Aeronautical and aviation safety is becoming increasingly scrutinized, thanks to recent reports about bad behavior from Boeing employees, as well as high-profile plane crashes. However, just because crashes and airplane manufacturers are in the current news cycle doesn’t mean that aviation companies don’t have guidelines to follow. In fact, DO-178C, the Software Considerations in Airborne Systems and Equipment Certification, is widely used as a standard for airline safety.
That document, in conjunction with companies like AFuzion. which aims to provide better expertise and knowledge to avionics companies while presenting a wide range of proprietary research and whitepapers on safety compliance, creates an environment where aviation companies can get the guidance they need for critical safety issues.

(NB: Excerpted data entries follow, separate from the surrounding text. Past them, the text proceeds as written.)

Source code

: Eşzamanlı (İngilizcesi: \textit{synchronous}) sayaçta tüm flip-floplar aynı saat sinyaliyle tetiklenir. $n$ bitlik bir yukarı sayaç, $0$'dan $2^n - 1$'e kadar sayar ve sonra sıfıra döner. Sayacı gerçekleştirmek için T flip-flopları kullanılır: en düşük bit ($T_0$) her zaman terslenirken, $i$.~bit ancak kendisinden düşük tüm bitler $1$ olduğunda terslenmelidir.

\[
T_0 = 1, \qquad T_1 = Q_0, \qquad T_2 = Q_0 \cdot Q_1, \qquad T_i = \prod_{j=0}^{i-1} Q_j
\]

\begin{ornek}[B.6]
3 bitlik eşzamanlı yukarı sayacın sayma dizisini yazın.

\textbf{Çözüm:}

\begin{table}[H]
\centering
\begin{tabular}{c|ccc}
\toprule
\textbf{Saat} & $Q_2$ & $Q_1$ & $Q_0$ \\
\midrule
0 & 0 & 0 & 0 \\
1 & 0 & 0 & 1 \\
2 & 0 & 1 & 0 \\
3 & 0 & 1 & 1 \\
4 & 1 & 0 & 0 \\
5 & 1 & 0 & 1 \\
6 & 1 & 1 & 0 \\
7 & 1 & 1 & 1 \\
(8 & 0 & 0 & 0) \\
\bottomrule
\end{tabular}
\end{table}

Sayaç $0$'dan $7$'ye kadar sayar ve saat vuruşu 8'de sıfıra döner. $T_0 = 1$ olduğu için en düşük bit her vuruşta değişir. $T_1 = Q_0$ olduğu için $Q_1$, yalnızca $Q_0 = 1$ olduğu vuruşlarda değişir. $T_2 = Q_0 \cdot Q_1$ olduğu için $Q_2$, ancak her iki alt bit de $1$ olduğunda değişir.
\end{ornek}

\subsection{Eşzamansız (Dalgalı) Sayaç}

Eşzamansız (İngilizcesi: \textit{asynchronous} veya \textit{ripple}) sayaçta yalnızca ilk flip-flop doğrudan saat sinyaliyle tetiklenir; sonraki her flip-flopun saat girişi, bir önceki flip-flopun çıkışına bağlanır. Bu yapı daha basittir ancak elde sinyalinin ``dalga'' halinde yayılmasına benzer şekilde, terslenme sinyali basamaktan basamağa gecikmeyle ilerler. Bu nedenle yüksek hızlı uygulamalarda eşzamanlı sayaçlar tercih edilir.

If you’re wondering how these industries go about complying with DO-178C testing, here are some things to recognize.
First of all, it’s important to realize that DO-178C testing is used broadly from a variety of aviation regulatory agencies. These kinds of organizations include the Federal Aviation Administration, Transport Canada, and the European Aviation Safety Administration. DO-178C guidance applies to all commercial airline software and has also begun to encompass military avionics as well.

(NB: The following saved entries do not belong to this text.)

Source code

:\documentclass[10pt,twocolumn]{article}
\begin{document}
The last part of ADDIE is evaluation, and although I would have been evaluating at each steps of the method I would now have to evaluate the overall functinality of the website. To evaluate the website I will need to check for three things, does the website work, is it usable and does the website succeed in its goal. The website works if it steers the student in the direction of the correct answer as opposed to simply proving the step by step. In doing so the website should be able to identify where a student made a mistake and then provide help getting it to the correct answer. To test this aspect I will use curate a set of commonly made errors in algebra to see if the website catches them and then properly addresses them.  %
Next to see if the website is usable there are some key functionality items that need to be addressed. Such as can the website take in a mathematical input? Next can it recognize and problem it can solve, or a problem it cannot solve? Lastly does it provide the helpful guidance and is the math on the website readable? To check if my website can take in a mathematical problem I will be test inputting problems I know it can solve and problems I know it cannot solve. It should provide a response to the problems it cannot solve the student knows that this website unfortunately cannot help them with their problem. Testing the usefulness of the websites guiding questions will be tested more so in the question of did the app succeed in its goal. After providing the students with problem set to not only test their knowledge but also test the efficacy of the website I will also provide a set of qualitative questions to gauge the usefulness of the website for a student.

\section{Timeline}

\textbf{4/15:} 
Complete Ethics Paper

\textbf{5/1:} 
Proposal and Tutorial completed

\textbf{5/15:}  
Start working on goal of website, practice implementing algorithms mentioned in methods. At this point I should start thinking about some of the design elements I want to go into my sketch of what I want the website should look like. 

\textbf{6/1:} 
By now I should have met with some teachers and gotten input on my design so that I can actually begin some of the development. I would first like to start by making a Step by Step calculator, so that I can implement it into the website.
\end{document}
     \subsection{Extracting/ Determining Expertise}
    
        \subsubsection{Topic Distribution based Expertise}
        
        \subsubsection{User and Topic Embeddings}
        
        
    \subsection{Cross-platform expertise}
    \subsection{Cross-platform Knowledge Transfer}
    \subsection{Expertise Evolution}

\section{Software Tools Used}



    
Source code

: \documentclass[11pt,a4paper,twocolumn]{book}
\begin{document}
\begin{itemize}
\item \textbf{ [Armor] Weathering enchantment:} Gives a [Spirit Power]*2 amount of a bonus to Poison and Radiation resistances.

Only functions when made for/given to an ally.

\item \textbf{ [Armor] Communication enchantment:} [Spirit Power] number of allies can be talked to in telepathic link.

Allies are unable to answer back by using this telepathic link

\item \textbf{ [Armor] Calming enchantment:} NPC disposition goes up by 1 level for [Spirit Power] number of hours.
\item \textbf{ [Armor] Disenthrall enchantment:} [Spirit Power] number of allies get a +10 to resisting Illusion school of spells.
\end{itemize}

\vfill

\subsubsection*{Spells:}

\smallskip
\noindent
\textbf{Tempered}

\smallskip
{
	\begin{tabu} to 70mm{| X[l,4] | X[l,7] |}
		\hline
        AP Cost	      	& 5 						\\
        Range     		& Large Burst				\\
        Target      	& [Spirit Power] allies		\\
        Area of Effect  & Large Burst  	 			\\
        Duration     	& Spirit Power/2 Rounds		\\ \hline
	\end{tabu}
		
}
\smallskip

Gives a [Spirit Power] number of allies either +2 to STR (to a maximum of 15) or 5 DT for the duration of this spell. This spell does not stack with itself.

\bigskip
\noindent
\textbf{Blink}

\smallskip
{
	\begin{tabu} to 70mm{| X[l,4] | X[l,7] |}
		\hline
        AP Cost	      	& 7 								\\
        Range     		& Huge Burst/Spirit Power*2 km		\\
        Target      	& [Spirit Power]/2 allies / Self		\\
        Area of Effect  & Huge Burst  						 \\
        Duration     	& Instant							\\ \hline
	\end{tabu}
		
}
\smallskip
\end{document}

No matter how vital or unnecessary the software may seem, all code needs to meet the standards set forth by DO-178C testing. In order for aviation software to be DO-178C compliant, it must meet the requirements set forth in the Software Considerations in Airborne Systems and Equipment Certification document.
What does the Software Considerations in Airborne Systems and Equipment Certification document outline? Put simply, DO-178C outlines a few key areas of guidance for all aviation and avionics software. From stages of development like planning and verification to how the software will be configured, certified, and deployed, there are important steps governing each piece of the process.

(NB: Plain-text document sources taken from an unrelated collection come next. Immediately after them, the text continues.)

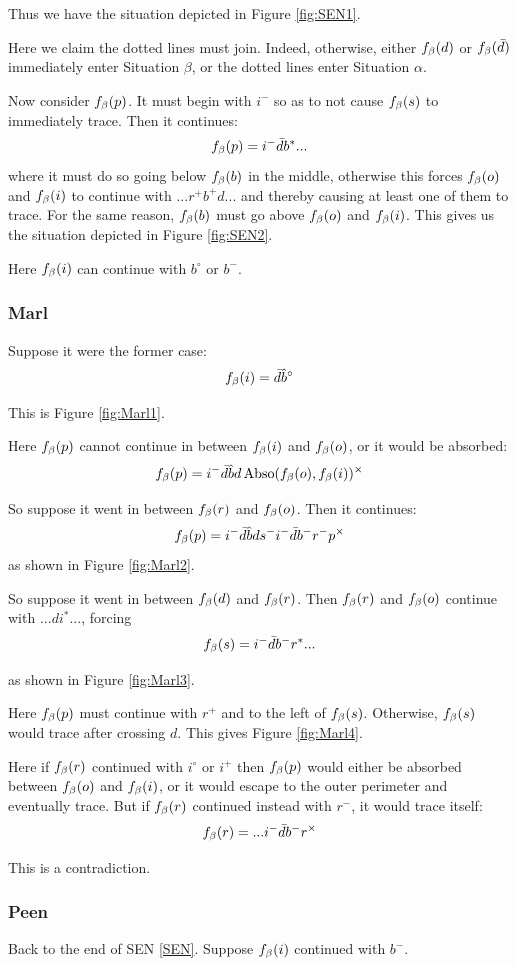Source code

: Thus we have the situation depicted in Figure \ref{fig:SEN1}.

Here we claim the dotted lines must join. Indeed, otherwise, either $\fbd$ or $\fbdb$ immediately enter Situation $\beta$, or the dotted lines enter Situation $\alpha$.

Now consider $\fbp$. It must begin with $i^-$ so as to not cause $\fbs$ to immediately trace. Then it continues:
\[
\fbp = i^- \dbar b^*...
\]
where it must do so going below $\fbb$ in the middle, otherwise this forces $\fbo$ and $\fbi$ to continue with $...r^+b^+ d...$ and thereby causing at least one of them to trace. For the same reason, $\fbb$ must go above $\fbo$ and $\fbi$. This gives us the situation depicted in Figure \ref{fig:SEN2}.

Here $\fbi$ can continue with $b^\circ$ or $b^-$.

\subsubsection{Marl}\label{Marl}
Suppose it were the former case:
\[
\fbi = \dbar \hat{b}^\circ
\]

This is Figure \ref{fig:Marl1}.

Here $\fbp$ cannot continue in between $\fbi$ and $\fbo$, or it would be absorbed:
\[
\fbp = i^- \dbar \hat{b} d \Abso{\fbo}{\fbi}
\]

So suppose it went in between $\fbr$ and $\fbo$. Then it continues:
\[
\fbp = i^- \dbar \hat{b} d s^- i^- \dbar b^- r^- p^\times
\]
as shown in Figure \ref{fig:Marl2}.

So suppose it went in between $\fbd$ and $\fbr$. Then $\fbr$ and $\fbo$ continue with $...di^*...$, forcing
\[
\fbs = i^- \dbar b^- r^*...
\]

as shown in Figure \ref{fig:Marl3}.

Here $\fbp$ must continue with $r^+$ and to the left of $\fbs$. Otherwise, $\fbs$ would trace after crossing $d$. This gives Figure \ref{fig:Marl4}.

Here if $\fbr$ continued with $i^\circ$ or $i^+$ then $\fbp$ would either be absorbed between $\fbo$ and $\fbi$, or it would escape to the outer perimeter and eventually trace. But if $\fbr$ continued instead with $r^-$, it would trace itself:
\[
\fbr = ...i^- \dbar b^- r^\times
\]

This is a contradiction.

\subsubsection{Peen}\label{Peen}
Back to the end of SEN \ref{SEN}. Suppose $\fbi$ continued with $b^-$.


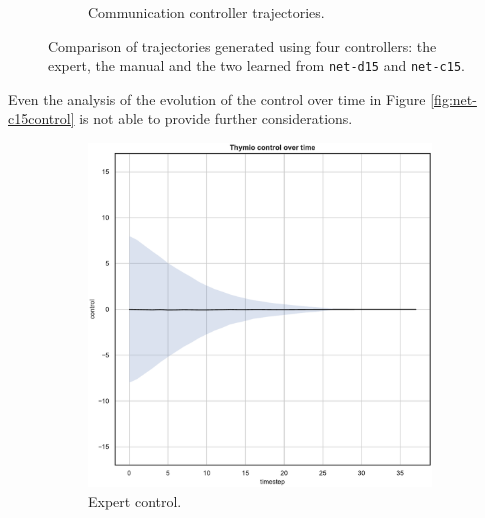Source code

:\begin{figure}[!htb]
\begin{center}
\begin{subfigure}[h]{0.49\textwidth}
			\caption{Communication controller trajectories.}
		\end{subfigure}
	\end{center}
	\caption[Evaluation of the trajectories learned by \texttt{net-c15}.]{Comparison 
	of trajectories generated using four controllers: the 
		expert, the manual and the two learned from \texttt{net-d15} and 
		\texttt{net-c15}.}
	\label{fig:net-c15traj}
\end{figure}

Even the analysis of the evolution of the control over time in Figure 
\ref{fig:net-c15control} is not able to provide further considerations.
\begin{figure}[H]
	\begin{center}
		\begin{subfigure}[h]{0.35\textwidth}
			\includegraphics[width=\textwidth]{contents/images/net-d15/control-overtime-omniscient}%
			\caption{Expert control.}
		\end{subfigure}
		\hspace{1cm}
		\begin{subfigure}[h]{0.35\textwidth}

\end{subfigure}
\end{center}
\end{figure}
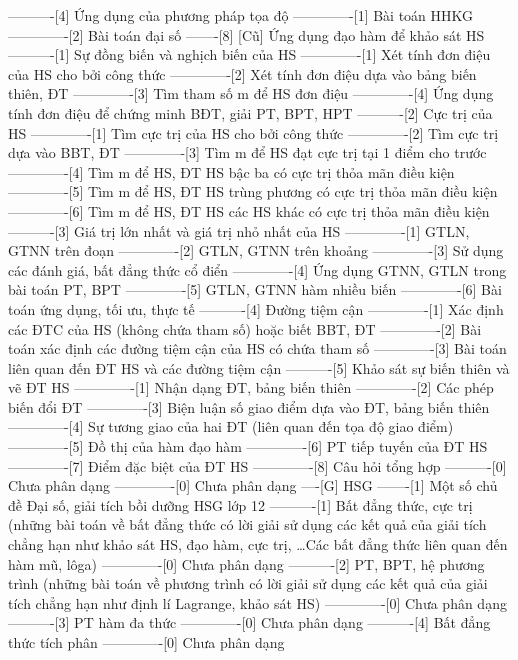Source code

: ----------[4] Ứng dụng của phương pháp tọa độ
-------------[1] Bài toán HHKG
-------------[2] Bài toán đại số
-------[8] [Cũ] Ứng dụng đạo hàm để khảo sát HS
----------[1] Sự đồng biến và nghịch biến của HS
-------------[1] Xét tính đơn điệu của HS cho bởi công thức
-------------[2] Xét tính đơn điệu dựa vào bảng biến thiên, ĐT
-------------[3] Tìm tham số m để HS đơn điệu
-------------[4] Ứng dụng tính đơn điệu để chứng minh BĐT, giải PT, BPT, HPT
----------[2] Cực trị của HS
-------------[1] Tìm cực trị của HS cho bởi công thức
-------------[2] Tìm cực trị dựa vào BBT, ĐT
-------------[3] Tìm m để HS đạt cực trị tại 1 điểm cho trước
-------------[4] Tìm m để HS, ĐT HS bậc ba có cực trị thỏa mãn điều kiện
-------------[5] Tìm m để HS, ĐT HS trùng phương có cực trị thỏa mãn điều kiện
-------------[6] Tìm m để HS, ĐT HS các HS khác có cực trị thỏa mãn điều kiện
----------[3] Giá trị lớn nhất và giá trị nhỏ nhất của HS
-------------[1] GTLN, GTNN trên đoạn
-------------[2] GTLN, GTNN trên khoảng
-------------[3] Sử dụng các đánh giá, bất đẳng thức cổ điển
-------------[4] Ứng dụng GTNN, GTLN trong bài toán PT, BPT
-------------[5] GTLN, GTNN hàm nhiều biến
-------------[6] Bài toán ứng dụng, tối ưu, thực tế
----------[4] Đường tiệm cận
-------------[1] Xác định các ĐTC của HS (không chứa tham số) hoặc biết BBT, ĐT
-------------[2] Bài toán xác định các đường tiệm cận của HS có chứa tham số
-------------[3] Bài toán liên quan đến ĐT HS và các đường tiệm cận
----------[5] Khảo sát sự biến thiên và vẽ ĐT HS
-------------[1] Nhận dạng ĐT, bảng biến thiên
-------------[2] Các phép biến đổi ĐT
-------------[3] Biện luận số giao điểm dựa vào ĐT, bảng biến thiên
-------------[4] Sự tương giao của hai ĐT (liên quan đến tọa độ giao điểm)
-------------[5] Đồ thị của hàm đạo hàm
-------------[6] PT tiếp tuyến của ĐT HS
-------------[7] Điểm đặc biệt của ĐT HS
-------------[8] Câu hỏi tổng hợp
----------[0] Chưa phân dạng
-------------[0] Chưa phân dạng
----[G] HSG
-------[1] Một số chủ đề Đại số, giải tích bồi dưỡng HSG lớp 12
----------[1] Bất đẳng thức, cực trị (những bài toán về bất đẳng thức có lời giải sử dụng các kết quả của giải tích chẳng hạn như khảo sát HS, đạo hàm, cực trị, \ldots Các bất đẳng thức liên quan đến hàm mũ, lôga)
-------------[0] Chưa phân dạng
----------[2] PT, BPT, hệ phương trình (những bài toán về phương trình có lời giải sử dụng các kết quả của giải tích chẳng hạn như định lí Lagrange, khảo sát HS)
-------------[0] Chưa phân dạng
----------[3] PT hàm đa thức
-------------[0] Chưa phân dạng
----------[4] Bất đẳng thức tích phân
-------------[0] Chưa phân dạng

As part of the assurance process, the DO-178C sets forth several different Design Assurance Levels. Each of the five levels refers to a different level of safety in regards to the repercussions of each failure level. These levels for each outcome are no safety effects, minor safety effects, major safety effects, hazardous safety effects, and disastrous safety effects.
If you’re wondering how each of these five levels of Design Assurance plays out when it comes to testing the software per DO-178C regulations, it’s actually pretty straightforward. Verification of all software is performed by a team that wasn’t involved with developing the software in order to maintain objectivity. If the risk associated with the piece of software malfunctioning is high-level, such as something that poses disastrous or hazardous safety effects, there is a much greater level of rigor involved in how that feature is tested.
Each individual must test the software independently of others in order to ensure the appropriate levels of safety are met and documented properly. According to DO-178C regulations, all elements of code must meet both top-down and bottom-up traceability, which means that all code has either a high-level or low-level function. Eliminating extraneous code is one way to decrease the chances that anything goes wrong once a piece of software is verified and deployed.
While DO-178C may seem like a very technical subject, the important thing to remember is that this kind of documentation and testing is to ensure the safety of others. Particularly at a time when the integrity of aviation manufacturers is under scrutiny, following the proper regulations and determining appropriate safety precautions have been followed is of the utmost importance.
If you’re new to the concept of DO-178C documentation, hopefully, this brief primer on how the Software Considerations in Airborne Systems and Equipment Certification is structured and tested has been helpful to increase your understanding of the various factors at play.